== TASK INPUTS

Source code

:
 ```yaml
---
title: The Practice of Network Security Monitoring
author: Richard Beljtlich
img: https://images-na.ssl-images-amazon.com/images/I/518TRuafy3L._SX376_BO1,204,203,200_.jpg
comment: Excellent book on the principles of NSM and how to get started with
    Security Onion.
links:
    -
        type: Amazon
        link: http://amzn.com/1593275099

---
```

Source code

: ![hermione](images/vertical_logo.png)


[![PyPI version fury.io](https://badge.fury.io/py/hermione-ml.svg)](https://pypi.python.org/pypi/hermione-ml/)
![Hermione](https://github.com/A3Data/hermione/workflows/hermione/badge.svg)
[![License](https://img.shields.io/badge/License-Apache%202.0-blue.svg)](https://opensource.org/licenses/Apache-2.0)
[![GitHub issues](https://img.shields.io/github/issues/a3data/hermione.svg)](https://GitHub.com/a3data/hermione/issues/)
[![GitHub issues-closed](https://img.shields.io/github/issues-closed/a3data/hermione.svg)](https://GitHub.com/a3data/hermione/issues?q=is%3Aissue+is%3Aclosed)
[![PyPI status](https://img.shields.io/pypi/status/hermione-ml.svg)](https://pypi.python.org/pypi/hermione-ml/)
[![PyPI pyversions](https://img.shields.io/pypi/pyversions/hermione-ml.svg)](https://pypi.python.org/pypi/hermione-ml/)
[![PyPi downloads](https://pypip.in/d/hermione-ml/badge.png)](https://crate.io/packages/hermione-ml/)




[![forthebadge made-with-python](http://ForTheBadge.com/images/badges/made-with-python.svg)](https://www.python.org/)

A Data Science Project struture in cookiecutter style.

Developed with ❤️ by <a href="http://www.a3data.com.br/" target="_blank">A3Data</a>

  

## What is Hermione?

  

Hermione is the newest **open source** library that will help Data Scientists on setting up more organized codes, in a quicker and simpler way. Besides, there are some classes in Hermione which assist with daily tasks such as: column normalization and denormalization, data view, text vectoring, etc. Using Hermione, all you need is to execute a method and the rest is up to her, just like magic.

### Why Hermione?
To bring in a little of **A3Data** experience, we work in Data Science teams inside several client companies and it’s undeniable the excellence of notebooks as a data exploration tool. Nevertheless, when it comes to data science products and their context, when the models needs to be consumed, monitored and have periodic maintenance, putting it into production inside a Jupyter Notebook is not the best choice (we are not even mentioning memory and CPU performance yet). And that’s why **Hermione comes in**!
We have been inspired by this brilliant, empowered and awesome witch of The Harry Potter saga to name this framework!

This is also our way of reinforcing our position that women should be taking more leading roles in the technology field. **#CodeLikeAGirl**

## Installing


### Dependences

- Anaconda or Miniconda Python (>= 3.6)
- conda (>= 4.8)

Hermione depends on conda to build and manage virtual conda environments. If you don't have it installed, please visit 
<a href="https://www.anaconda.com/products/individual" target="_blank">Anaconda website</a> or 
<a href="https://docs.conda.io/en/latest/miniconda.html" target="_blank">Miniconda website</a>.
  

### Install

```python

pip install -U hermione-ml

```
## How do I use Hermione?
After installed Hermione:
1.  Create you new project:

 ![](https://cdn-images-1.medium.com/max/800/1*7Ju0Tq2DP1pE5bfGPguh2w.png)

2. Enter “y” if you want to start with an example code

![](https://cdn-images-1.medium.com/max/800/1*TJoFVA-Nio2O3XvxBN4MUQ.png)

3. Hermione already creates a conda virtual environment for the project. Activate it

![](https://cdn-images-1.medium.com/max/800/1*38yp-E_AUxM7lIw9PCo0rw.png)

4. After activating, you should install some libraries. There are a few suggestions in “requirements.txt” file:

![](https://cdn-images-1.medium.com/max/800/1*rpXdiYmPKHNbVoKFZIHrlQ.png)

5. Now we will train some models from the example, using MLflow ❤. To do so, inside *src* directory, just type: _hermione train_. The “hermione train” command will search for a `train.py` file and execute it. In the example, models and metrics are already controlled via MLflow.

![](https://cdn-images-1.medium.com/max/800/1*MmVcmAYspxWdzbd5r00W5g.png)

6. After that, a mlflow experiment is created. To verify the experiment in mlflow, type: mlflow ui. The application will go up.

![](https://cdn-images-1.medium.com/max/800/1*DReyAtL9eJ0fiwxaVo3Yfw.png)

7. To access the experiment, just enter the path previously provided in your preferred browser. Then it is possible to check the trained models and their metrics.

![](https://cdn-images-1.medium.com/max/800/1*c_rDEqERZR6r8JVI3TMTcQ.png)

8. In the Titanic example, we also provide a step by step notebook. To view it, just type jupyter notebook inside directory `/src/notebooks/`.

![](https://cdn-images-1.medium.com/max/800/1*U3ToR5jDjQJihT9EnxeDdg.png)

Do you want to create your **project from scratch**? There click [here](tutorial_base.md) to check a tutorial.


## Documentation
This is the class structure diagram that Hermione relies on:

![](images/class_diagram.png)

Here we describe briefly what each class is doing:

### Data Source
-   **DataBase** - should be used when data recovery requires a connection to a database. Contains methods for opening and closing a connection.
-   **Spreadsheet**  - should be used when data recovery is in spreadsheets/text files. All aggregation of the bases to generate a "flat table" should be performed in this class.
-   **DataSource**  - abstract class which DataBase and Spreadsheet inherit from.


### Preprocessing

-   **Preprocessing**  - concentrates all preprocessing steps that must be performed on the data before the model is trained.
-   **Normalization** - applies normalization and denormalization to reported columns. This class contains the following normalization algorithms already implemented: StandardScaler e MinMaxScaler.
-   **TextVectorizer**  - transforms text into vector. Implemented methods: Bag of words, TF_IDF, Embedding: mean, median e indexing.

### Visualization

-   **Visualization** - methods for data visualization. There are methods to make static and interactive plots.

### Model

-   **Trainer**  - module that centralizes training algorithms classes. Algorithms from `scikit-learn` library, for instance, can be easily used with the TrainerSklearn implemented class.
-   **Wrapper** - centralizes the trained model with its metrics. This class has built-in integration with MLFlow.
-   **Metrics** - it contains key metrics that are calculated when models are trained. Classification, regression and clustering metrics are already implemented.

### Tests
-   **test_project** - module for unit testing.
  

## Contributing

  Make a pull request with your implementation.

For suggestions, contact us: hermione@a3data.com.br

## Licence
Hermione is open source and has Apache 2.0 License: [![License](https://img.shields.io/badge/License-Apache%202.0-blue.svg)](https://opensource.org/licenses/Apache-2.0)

====

WHAT THE TASK ASKS = Scan the entries above. Copy each line that has the string "blue".

EXERCISE ANSWER =
[![License](https://img.shields.io/badge/License-Apache%202.0-blue.svg)](https://opensource.org/licenses/Apache-2.0)
Hermione is open source and has Apache 2.0 License: [![License](https://img.shields.io/badge/License-Apache%202.0-blue.svg)](https://opensource.org/licenses/Apache-2.0)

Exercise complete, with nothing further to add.